(warning personal rant here)
We all know what a liar does, ”liars make a deliberate choice to fabricate the truth and do not let others know that they are doing this.” Psychology Today, how does this make me feel?
One of the first things I say to anybody when I get into a relationship with them now is “I am damaged, I do not trust people”. I classify myself this way because, in fact, I am. But, in fairness to the relationship, the other party, I make this statement loud and clear so that the other party has the ability to choose whether or not they can or will accept this fact and continue on with a relationship with me. If the person decides that they wish to proceed knowing this information then the onus is on them to take care of this in our relationship from their perspective. Just like, if a friend decides to have dinner at my house and mentions an anaphylaxis reaction to almonds is the onus on me to not serve almonds.
Lying in any relationship with me, whether it’s a spouse, a friend, a co-worker is not black or white, I find a myriad of sub reasons the person chose to lie instead of owning up and be accountable for their actions which ultimately circles back to the liar is not only defining who they are as a person but defining how they see the relationship and how they perceive me to be and my worth as a person.

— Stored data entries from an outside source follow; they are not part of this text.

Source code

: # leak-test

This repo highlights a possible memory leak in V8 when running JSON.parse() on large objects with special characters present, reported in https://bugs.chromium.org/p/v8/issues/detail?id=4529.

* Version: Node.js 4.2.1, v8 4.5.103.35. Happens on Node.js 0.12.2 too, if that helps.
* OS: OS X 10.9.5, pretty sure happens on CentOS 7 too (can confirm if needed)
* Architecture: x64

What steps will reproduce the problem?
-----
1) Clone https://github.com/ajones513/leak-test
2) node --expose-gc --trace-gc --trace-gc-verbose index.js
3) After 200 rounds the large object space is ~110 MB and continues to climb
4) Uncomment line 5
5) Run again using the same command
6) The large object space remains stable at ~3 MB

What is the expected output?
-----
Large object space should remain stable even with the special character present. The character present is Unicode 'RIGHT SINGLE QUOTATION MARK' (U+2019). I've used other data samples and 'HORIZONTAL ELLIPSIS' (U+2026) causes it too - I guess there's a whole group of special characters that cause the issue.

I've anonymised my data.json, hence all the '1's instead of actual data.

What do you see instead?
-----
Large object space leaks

Here’s the thing, when a liar decides to lie and has repeatedly done so, and I decide to accept their excuses and accept their promises to never lie again I am accepting the fact that they are not a person of their word, I am accepting the fact that they do not value our relationship however the dynamics are, I am essentially saying to the world I am not worthy. I have no self-worth, because I choose to remain in a dynamic that is counterproductive to my personal growth as a human. I am declaring to the world I do not love myself.
But I do love myself, I do believe I am worth something. I believe that I deserve to be in symbiotic relationships with people, co-workers, family who protect my interest as I would protect theirs. I choose to disallow behaviors from people who claim to be my friend, my partner, my family, my lover, yet only look out for their own best interest. I choose to not accept being lied to. This is my personal choice, which I believe is aligned with my values and I am making my declaration to the universe. If that means I lose many relationships in my life, then so be it, but at least at the end of the day I can lay my head on my pillow and know I was being as authentic to myself as I could possibly be.